58.What is RDD?
- RDDs (Resilient Distributed Datasets) are basic abstraction in Apache Sparkthat represent the data coming into the system in object format.
- RDDs are used for in-memory computations on large clusters, in a fault tolerant manner.
- RDDs are read-only portioned, collection of records,
- that are –
- Immutable – RDDs cannot be altered.
- Resilient – If a node holding the partition fails the other node takes the data.
If you have large amount of data, and is not necessarily stored in a single system, all the data can be distributed across all the nodes and one subset of data is called as a partition which will be processed by a particular task.
RDD’s are very close to input splits in MapReduce.
- RDD is a collection of partitioned data that satisfies these properties.
- lazily evaluated,
- In the event that you have enormous measure of information, and isn’t really put away in a solitary framework, every one of the information can be dispersed over every one of the hubs and one subset of information is called as a parcelwhich will be prepared by a specific assignment.

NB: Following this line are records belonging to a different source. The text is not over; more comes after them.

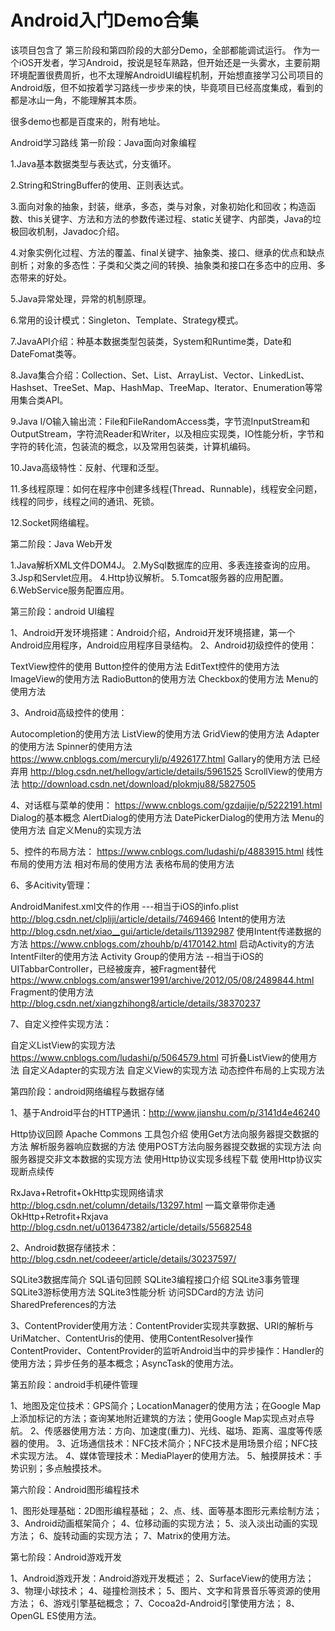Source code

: # Android入门Demo合集
该项目包含了 第三阶段和第四阶段的大部分Demo，全部都能调试运行。
作为一个iOS开发者，学习Android，按说是轻车熟路，但开始还是一头雾水，主要前期环境配置很费周折，也不太理解AndroidUI编程机制，开始想直接学习公司项目的Android版，但不如按着学习路线一步步来的快，毕竟项目已经高度集成，看到的都是冰山一角，不能理解其本质。

很多demo也都是百度来的，附有地址。

Android学习路线
第一阶段：Java面向对象编程

1.Java基本数据类型与表达式，分支循环。

2.String和StringBuffer的使用、正则表达式。

3.面向对象的抽象，封装，继承，多态，类与对象，对象初始化和回收；构造函数、this关键字、方法和方法的参数传递过程、static关键字、内部类，Java的垃极回收机制，Javadoc介绍。

4.对象实例化过程、方法的覆盖、final关键字、抽象类、接口、继承的优点和缺点剖析；对象的多态性：子类和父类之间的转换、抽象类和接口在多态中的应用、多态带来的好处。

5.Java异常处理，异常的机制原理。

6.常用的设计模式：Singleton、Template、Strategy模式。

7.JavaAPI介绍：种基本数据类型包装类，System和Runtime类，Date和DateFomat类等。

8.Java集合介绍：Collection、Set、List、ArrayList、Vector、LinkedList、Hashset、TreeSet、Map、HashMap、TreeMap、Iterator、Enumeration等常用集合类API。

9.Java I/O输入输出流：File和FileRandomAccess类，字节流InputStream和OutputStream，字符流Reader和Writer，以及相应实现类，IO性能分析，字节和字符的转化流，包装流的概念，以及常用包装类，计算机编码。

10.Java高级特性：反射、代理和泛型。

11.多线程原理：如何在程序中创建多线程(Thread、Runnable)，线程安全问题，线程的同步，线程之间的通讯、死锁。

12.Socket网络编程。

第二阶段：Java Web开发

1.Java解析XML文件DOM4J。
2.MySql数据库的应用、多表连接查询的应用。
3.Jsp和Servlet应用。
4.Http协议解析。
5.Tomcat服务器的应用配置。
6.WebService服务配置应用。

第三阶段：android UI编程

1、Android开发环境搭建：Android介绍，Android开发环境搭建，第一个Android应用程序，Android应用程序目录结构。
2、Android初级控件的使用：

TextView控件的使用
Button控件的使用方法
EditText控件的使用方法
ImageView的使用方法
RadioButton的使用方法
Checkbox的使用方法
Menu的使用方法

3、Android高级控件的使用：

Autocompletion的使用方法
ListView的使用方法
GridView的使用方法
Adapter的使用方法
Spinner的使用方法 https://www.cnblogs.com/mercuryli/p/4926177.html
Gallary的使用方法 已经弃用 http://blog.csdn.net/hellogv/article/details/5961525
ScrollView的使用方法 http://download.csdn.net/download/plokmju88/5827505

4、对话框与菜单的使用：
https://www.cnblogs.com/gzdaijie/p/5222191.html
Dialog的基本概念
AlertDialog的使用方法
DatePickerDialog的使用方法
Menu的使用方法
自定义Menu的实现方法

5、控件的布局方法：
https://www.cnblogs.com/ludashi/p/4883915.html
线性布局的使用方法
相对布局的使用方法
表格布局的使用方法

6、多Acitivity管理：

AndroidManifest.xml文件的作用 ---相当于iOS的info.plist http://blog.csdn.net/clpliji/article/details/7469466
Intent的使用方法  http://blog.csdn.net/xiao__gui/article/details/11392987
使用Intent传递数据的方法  https://www.cnblogs.com/zhouhb/p/4170142.html
启动Activity的方法
IntentFilter的使用方法
Activity Group的使用方法 --相当于iOS的UITabbarController，已经被废弃，被Fragment替代
https://www.cnblogs.com/answer1991/archive/2012/05/08/2489844.html
Fragment的使用方法
http://blog.csdn.net/xiangzhihong8/article/details/38370237

7、自定义控件实现方法：

自定义ListView的实现方法  https://www.cnblogs.com/ludashi/p/5064579.html
可折叠ListView的使用方法
自定义Adapter的实现方法
自定义View的实现方法
动态控件布局的上实现方法


第四阶段：android网络编程与数据存储

1、基于Android平台的HTTP通讯：http://www.jianshu.com/p/3141d4e46240

Http协议回顾
Apache Commons 工具包介绍
使用Get方法向服务器提交数据的方法
解析服务器响应数据的方法
使用POST方法向服务器提交数据的实现方法
向服务器提交非文本数据的实现方法
使用Http协议实现多线程下载
使用Http协议实现断点续传

RxJava+Retrofit+OkHttp实现网络请求 http://blog.csdn.net/column/details/13297.html
一篇文章带你走通 OkHttp+Retrofit+Rxjava http://blog.csdn.net/u013647382/article/details/55682548

2、Android数据存储技术：
http://blog.csdn.net/codeeer/article/details/30237597/

SQLite3数据库简介
SQL语句回顾
SQLite3编程接口介绍
SQLite3事务管理
SQLite3游标使用方法
SQLite3性能分析
访问SDCard的方法
访问SharedPreferences的方法

3、ContentProvider使用方法：ContentProvider实现共享数据、URI的解析与UriMatcher、ContentUris的使用、使用ContentResolver操作ContentProvider、ContentProvider的监听Android当中的异步操作：Handler的使用方法；异步任务的基本概念；AsyncTask的使用方法。


第五阶段：android手机硬件管理

1、地图及定位技术：GPS简介；LocationManager的使用方法；在Google Map上添加标记的方法；查询某地附近建筑的方法；使用Google Map实现点对点导航。
2、传感器使用方法：方向、加速度(重力)、光线、磁场、距离、温度等传感器的使用。
3、近场通信技术：NFC技术简介；NFC技术是用场景介绍；NFC技术实现方法。
4、媒体管理技术：MediaPlayer的使用方法。
5、触摸屏技术：手势识别；多点触摸技术。

第六阶段：Android图形编程技术

1、图形处理基础：2D图形编程基础；
2、点、线、面等基本图形元素绘制方法；
3、Android动画框架简介；
4、位移动画的实现方法；
5、淡入淡出动画的实现方法；
6、旋转动画的实现方法；
7、Matrix的使用方法。

第七阶段：Android游戏开发

1、Android游戏开发：Android游戏开发概述；
2、SurfaceView的使用方法；
3、物理小球技术；
4、碰撞检测技术；
5、图片、文字和背景音乐等资源的使用方法；
6、游戏引擎基础概念；
7、Cocoa2d-Android引擎使用方法；
8、OpenGL ES使用方法。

- RDD’s are exceptionally near information parts in MapReduce.
. It is a representation of data located on a network which is
- Immutable– You can operate on the rdd to produce another rdd but you can’t alter it.
- Partitioned / Parallel – The data located on RDD is operated in parallel. Any operation on RDD is done using multiple nodes.
- Resilience– If one of the node hosting the partition fails, another nodes takes its data.
- RDD provides two kinds of operations:
- Transformations and Actions.
- RDD provides the abstraction for distributed computing across nodes in Spark Cluster.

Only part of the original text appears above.